Go through the data below. Pull out every line that has the word "only".

[[ Input, beginning ]]

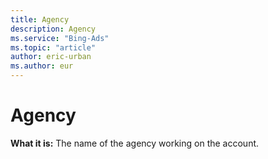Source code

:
```yaml
---
title: Agency
description: Agency
ms.service: "Bing-Ads"
ms.topic: "article"
author: eric-urban
ms.author: eur
---
```


# Agency

**What it is:**     The name of the agency working on the account.



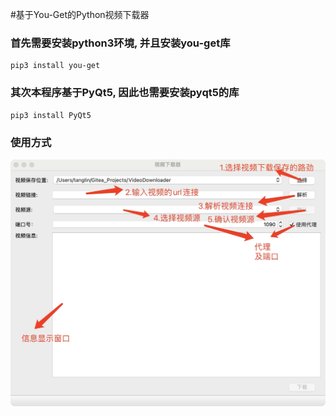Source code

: #基于You-Get的Python视频下载器

### 首先需要安装python3环境, 并且安装you-get库
```
pip3 install you-get
```

### 其次本程序基于PyQt5, 因此也需要安装pyqt5的库
```
pip3 install PyQt5
```
### 使用方式
![操作流程](./img.png)
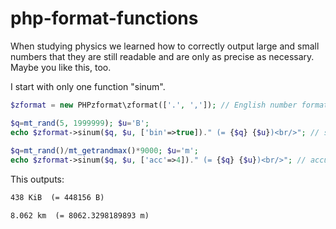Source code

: # php-format-functions
When studying physics we learned how to correctly output large and small numbers that they are still readable and are only as precise as necessary. Maybe you like this, too.

I start with only one function "sinum".

```php
$zformat = new PHPzformat\zformat(['.', ',']); // English number format

$q=mt_rand(5, 1999999); $u='B'; 
echo $zformat->sinum($q, $u, ['bin'=>true])." (= {$q} {$u})<br/>"; // set to binary instead of si prefices
 
$q=mt_rand()/mt_getrandmax()*9000; $u='m'; 
echo $zformat->sinum($q, $u, ['acc'=>4])." (= {$q} {$u})<br/>"; // accuracy is set to 4 decimal digits
```

This outputs:

```html
438 KiB  (= 448156 B)

8.062 km  (= 8062.3298189893 m)
```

[[ Input, end ]]

§ Result for this exercise
When studying physics we learned how to correctly output large and small numbers that they are still readable and are only as precise as necessary. Maybe you like this, too.
I start with only one function "sinum".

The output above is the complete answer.